Re: Legality of a++ = 1 ?
"Russell Shaw" <rjshawN_o@s_pam.netspace.net.au> wrote in message
>>>>> [ Legality of a++ = 1 ]
> I am writing a C compiler and it can be hard to pinpoint answers in the
> C99 standard. 6.5.2, 6.5.3, and its footnotes looks like a relevent answer
> to disallowing a reliable sequence of operations for a++ = b.
Then it depends on whether A++ can be an lvalue. The 'A' part will be
(otherwise you wouldn't be able to use ++ on it). But it's lvalue-ness is
already expended on '++'; Can you re-use this value on the result of the
whole 'A++' term?
If you can, then you will also be able to do &(A++), and A++ ++ ++, and all
sorts of weird stuff.

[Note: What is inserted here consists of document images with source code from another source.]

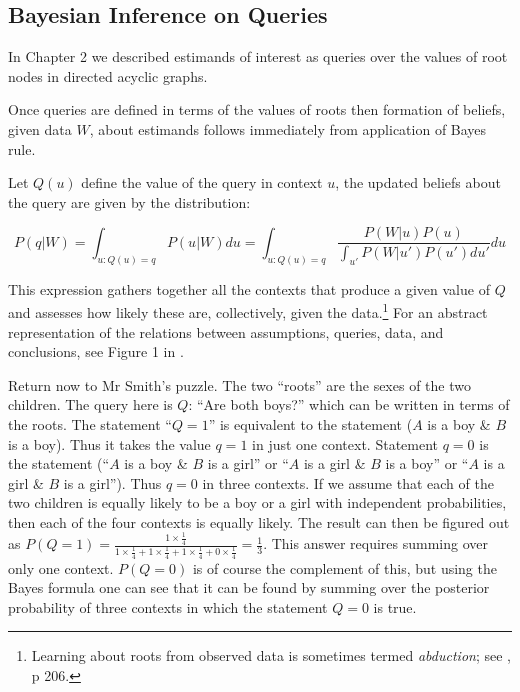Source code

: \documentclass[12pt,]{book}
\let\rmarkdownfootnote\footnote%
\def\footnote{\protect\rmarkdownfootnote}
\begin{document}
\hypertarget{bayesian-inference-on-queries}{%
\subsection{Bayesian Inference on Queries}\label{bayesian-inference-on-queries}}

In Chapter 2 we described estimands of interest as queries over the values of root nodes in directed acyclic graphs.

Once queries are defined in terms of the values of roots then formation of beliefs, given data \(W\), about estimands follows immediately from application of Bayes rule.

Let \(Q(u)\) define the value of the query in context \(u\), the updated beliefs about the query are given by the distribution:

\[P(q | W) = \int_{u:Q(u) = q} P(u|W)du =  \int_{u:Q(u) = q} \frac{P(W|u)P(u)}{\int_{u'}P(W|u')P(u')du'}du\]

This expression gathers together all the contexts that produce a given value of \(Q\) and assesses how likely these are, collectively, given the data.\footnote{Learning about roots from observed data is sometimes termed \emph{abduction}; see \citet{pearl2009causality}, p 206.} For an abstract representation of the relations between assumptions, queries, data, and conclusions, see Figure 1 in \citet{pearl2012causal}.

Return now to Mr Smith's puzzle. The two ``roots'' are the sexes of the two children. The query here is \(Q\): ``Are both boys?'' which can be written in terms of the roots. The statement ``\(Q=1\)'' is equivalent to the statement (\(A\) is a boy \& \(B\) is a boy). Thus it takes the value \(q=1\) in just one context. Statement \(q=0\) is the statement (``\(A\) is a boy \& \(B\) is a girl'' or ``\(A\) is a girl \& \(B\) is a boy'' or ``\(A\) is a girl \& \(B\) is a girl''). Thus \(q=0\) in three contexts. If we assume that each of the two children is equally likely to be a boy or a girl with independent probabilities, then each of the four contexts is equally likely.
The result can then be figured out as \(P(Q=1) = \frac{1\times \frac{1}{4}}{1\times \frac{1}{4} + 1\times \frac{1}{4}+1\times \frac{1}{4}+0\times \frac{1}{4}} = \frac{1}{3}\). This answer requires summing over only one context. \(P(Q=0)\) is of course the complement of this, but using the Bayes formula one can see that it can be found by summing over the posterior probability of three contexts in which the statement \(Q=0\) is true.
\end{document}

But some of this, including A++=B would be changing a
variable twice between sequence points (which is a big no-no in C).
Apart from which, no-one looking at A++=B would have a clue what it's
supposed to mean. So if mainstream compilers won't accept it, then I would
just forget about it.
> Half the effort is in figuring out whether something that is technically
> doable is politically allowed by the standard.
It is very tempting when writing compilers to improve on the language,
especially it is trivial to do so. But any sorts of extensions to C are
usually frowned upon, unless ratified by a committee. Or you can just
forget the Standard...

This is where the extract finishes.